Around 9 a.m., student Alfredo Santos knocked, opened the door and nodded his head to the roughly 30 students inside. Nearly all of them stood and walked out, Ciprian, who now goes by Ciprian-Moreno, remembers, as their teacher repeatedly yelled, “If you all walk out, you’re all going to fail.”
The walkout was prompted after the white principal of Robb Elementary recommended that the school board not renew the contract of fifth grade teacher Josué “George” Garza — one of the few Hispanic and bilingual teachers in the district. For them, it was a final insult after years of discrimination by school staff who punished students for speaking Spanish or made fun of them as they learned English.
Even though the U.S. Supreme Court had outlawed segregated schools in 1953, Uvalde’s Mexican American children were sent to Robb Elementary or Anthon Elementary, where almost all of the students were Hispanic, while most of the city’s white children attended Dalton Elementary — considered the better-resourced elementary. So when Garza was dismissed, the students had enough, Ciprian-Moreno said.

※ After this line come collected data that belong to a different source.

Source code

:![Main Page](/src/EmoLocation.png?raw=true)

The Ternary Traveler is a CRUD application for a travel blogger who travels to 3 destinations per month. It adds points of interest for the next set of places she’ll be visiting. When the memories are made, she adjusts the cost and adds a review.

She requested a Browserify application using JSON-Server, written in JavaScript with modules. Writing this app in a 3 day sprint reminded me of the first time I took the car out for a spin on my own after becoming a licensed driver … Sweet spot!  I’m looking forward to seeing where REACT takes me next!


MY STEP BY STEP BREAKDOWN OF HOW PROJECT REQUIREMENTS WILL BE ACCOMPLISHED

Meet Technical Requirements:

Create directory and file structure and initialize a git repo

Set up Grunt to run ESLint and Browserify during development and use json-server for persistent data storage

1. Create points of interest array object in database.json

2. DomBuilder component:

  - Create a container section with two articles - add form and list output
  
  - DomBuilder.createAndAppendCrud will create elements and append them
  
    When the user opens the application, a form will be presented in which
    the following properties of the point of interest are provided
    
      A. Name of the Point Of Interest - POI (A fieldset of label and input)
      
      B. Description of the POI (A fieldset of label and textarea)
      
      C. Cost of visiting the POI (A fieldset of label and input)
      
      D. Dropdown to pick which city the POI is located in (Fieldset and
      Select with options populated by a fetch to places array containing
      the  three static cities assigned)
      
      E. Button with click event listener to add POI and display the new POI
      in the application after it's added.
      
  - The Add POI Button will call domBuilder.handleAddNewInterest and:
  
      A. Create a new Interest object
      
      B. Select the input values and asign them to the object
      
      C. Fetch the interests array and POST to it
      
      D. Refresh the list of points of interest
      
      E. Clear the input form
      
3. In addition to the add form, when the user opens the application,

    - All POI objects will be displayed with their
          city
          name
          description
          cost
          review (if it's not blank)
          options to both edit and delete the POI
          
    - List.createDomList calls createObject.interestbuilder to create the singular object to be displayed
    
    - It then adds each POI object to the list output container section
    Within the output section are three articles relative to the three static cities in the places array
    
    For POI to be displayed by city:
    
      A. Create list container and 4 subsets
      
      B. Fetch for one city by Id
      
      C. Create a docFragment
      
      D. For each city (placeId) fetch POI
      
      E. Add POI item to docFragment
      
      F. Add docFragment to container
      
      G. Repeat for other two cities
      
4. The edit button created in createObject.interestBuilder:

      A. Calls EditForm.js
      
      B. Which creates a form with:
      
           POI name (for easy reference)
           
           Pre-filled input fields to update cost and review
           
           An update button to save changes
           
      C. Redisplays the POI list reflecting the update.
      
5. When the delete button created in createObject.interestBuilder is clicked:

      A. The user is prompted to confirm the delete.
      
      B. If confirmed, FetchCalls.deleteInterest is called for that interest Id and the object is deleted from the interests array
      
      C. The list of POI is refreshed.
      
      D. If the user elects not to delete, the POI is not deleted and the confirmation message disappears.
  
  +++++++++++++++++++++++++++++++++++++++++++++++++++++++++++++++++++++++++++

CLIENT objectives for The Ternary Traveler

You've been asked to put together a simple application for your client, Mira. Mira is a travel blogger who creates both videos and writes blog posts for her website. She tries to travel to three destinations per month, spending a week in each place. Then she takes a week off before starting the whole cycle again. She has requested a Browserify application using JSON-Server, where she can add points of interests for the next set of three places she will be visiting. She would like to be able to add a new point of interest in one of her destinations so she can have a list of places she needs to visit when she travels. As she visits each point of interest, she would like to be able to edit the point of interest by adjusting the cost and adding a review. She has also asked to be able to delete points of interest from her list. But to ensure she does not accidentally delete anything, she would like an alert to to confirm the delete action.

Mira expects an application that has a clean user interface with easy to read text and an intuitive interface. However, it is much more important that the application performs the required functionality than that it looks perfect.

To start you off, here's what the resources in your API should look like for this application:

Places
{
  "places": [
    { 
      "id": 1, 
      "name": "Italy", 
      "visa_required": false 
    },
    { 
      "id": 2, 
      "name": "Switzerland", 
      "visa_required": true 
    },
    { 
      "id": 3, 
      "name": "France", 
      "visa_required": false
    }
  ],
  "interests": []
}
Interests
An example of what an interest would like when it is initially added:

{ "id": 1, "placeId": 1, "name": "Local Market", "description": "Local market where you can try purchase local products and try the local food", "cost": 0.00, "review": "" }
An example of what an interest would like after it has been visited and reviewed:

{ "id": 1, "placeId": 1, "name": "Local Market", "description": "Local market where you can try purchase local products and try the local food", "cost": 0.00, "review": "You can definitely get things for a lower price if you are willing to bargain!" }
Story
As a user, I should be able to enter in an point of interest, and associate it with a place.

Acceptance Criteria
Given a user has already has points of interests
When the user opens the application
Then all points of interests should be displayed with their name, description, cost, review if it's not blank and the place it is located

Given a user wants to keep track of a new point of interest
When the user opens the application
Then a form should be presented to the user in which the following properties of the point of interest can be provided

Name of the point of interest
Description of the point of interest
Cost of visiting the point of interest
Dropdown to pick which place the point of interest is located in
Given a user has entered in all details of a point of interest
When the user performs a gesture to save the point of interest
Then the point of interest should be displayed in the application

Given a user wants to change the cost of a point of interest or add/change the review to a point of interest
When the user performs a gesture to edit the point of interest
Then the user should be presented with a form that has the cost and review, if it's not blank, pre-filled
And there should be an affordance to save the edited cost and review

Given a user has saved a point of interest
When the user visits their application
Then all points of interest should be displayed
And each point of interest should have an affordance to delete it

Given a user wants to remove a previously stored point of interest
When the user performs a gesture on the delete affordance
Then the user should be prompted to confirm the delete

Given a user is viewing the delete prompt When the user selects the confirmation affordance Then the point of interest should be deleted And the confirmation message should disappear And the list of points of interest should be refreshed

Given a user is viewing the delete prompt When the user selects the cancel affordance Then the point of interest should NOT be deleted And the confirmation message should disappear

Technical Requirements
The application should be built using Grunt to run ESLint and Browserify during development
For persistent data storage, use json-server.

On the first day, about 200 students walked out. Before long, the number reached nearly 650, or 18% of the city’s student population who stopped attending classes. They said they would return only if Garza’s contract was renewed and if school administrators met a list of 13 other demands that included hiring more Hispanic teachers, providing Mexican American history classes and requiring that teachers learn how to properly pronounce the names of Hispanic students.
The students marched toward the county jail downtown. A helicopter tracked them from the sky. As they passed the jail, someone turned on the sprinkler system. A woman hurled a bar of soap at them. The implication, Ciprian-Moreno said, was that they were “dirty Mexicans.”
She kept repeating what Santos had told them leading up to the walkout. No tengas miedo. Don’t be afraid.
“We were hoping to show the county that we were united as Hispanic students and that we were able to carry out our protests in a peaceful and intelligent manner no matter what they thought of us,” said Ciprian-Moreno, now 70 and retired after a 30-year teaching career in Uvalde and nearby cities.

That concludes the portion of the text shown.